┌────────

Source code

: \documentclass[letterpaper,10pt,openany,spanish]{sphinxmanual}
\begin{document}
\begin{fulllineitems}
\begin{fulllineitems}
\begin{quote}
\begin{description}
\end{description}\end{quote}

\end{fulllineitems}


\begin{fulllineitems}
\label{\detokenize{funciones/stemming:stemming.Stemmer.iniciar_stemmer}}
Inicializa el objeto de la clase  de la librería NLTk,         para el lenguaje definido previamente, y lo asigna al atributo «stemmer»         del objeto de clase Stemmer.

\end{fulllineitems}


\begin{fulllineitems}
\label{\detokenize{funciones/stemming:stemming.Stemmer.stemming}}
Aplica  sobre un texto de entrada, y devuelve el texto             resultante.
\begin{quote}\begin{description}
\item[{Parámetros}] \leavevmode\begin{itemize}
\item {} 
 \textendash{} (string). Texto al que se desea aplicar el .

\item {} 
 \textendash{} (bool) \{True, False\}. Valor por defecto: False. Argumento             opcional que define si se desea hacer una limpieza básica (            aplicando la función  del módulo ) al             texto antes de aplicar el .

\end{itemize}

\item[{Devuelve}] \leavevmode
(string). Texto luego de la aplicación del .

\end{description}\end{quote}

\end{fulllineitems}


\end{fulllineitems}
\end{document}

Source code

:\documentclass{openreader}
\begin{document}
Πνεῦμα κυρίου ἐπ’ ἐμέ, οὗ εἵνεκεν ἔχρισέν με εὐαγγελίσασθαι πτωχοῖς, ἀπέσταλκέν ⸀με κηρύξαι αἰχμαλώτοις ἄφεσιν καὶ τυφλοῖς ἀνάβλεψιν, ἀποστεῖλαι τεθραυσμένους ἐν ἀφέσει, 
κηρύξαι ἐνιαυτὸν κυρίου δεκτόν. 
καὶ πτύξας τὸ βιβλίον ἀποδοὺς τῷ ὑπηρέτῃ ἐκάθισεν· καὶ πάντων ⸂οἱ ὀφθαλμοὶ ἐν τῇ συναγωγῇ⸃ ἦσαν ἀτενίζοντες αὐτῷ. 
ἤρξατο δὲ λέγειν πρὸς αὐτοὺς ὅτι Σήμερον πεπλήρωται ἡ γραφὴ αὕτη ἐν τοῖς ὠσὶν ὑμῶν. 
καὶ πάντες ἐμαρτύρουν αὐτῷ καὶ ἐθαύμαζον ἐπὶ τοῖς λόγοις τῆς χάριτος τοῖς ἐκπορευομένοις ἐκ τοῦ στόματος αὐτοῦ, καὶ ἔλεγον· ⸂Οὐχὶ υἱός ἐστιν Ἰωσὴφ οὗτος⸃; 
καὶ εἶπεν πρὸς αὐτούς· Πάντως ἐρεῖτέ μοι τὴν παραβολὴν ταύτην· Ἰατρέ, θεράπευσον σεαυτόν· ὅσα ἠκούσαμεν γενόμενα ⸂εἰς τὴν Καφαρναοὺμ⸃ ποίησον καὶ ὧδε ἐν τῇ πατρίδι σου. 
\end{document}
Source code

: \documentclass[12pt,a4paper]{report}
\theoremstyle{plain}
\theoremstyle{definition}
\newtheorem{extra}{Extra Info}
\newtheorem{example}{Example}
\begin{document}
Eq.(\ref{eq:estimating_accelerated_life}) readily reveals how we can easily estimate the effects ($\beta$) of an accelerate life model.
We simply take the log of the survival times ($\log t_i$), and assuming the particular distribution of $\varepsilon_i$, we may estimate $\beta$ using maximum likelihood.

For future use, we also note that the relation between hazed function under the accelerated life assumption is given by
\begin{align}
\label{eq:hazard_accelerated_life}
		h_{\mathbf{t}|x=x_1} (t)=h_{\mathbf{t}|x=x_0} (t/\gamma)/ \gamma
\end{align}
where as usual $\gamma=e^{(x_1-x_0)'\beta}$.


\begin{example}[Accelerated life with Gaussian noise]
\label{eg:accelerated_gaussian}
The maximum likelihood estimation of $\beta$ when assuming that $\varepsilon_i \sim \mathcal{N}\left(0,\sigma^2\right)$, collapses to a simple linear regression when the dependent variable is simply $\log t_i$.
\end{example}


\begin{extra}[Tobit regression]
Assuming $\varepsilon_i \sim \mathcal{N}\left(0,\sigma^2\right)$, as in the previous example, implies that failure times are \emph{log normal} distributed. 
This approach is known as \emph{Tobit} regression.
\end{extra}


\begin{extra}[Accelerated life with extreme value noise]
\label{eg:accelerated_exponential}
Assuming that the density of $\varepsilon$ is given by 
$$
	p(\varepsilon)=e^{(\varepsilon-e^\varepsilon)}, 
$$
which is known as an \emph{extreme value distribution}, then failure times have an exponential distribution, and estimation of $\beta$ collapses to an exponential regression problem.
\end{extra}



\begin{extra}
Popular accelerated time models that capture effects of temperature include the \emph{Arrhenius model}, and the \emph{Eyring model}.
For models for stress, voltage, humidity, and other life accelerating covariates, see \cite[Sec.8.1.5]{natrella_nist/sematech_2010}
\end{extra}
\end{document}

└────────

> [What the task requires]
For each line above that holds the string "desea", provide a copy of that line.

> [Completed task]
 \textendash{} (string). Texto al que se desea aplicar el .
 \textendash{} (bool) \{True, False\}. Valor por defecto: False. Argumento             opcional que define si se desea hacer una limpieza básica (            aplicando la función  del módulo ) al             texto antes de aplicar el .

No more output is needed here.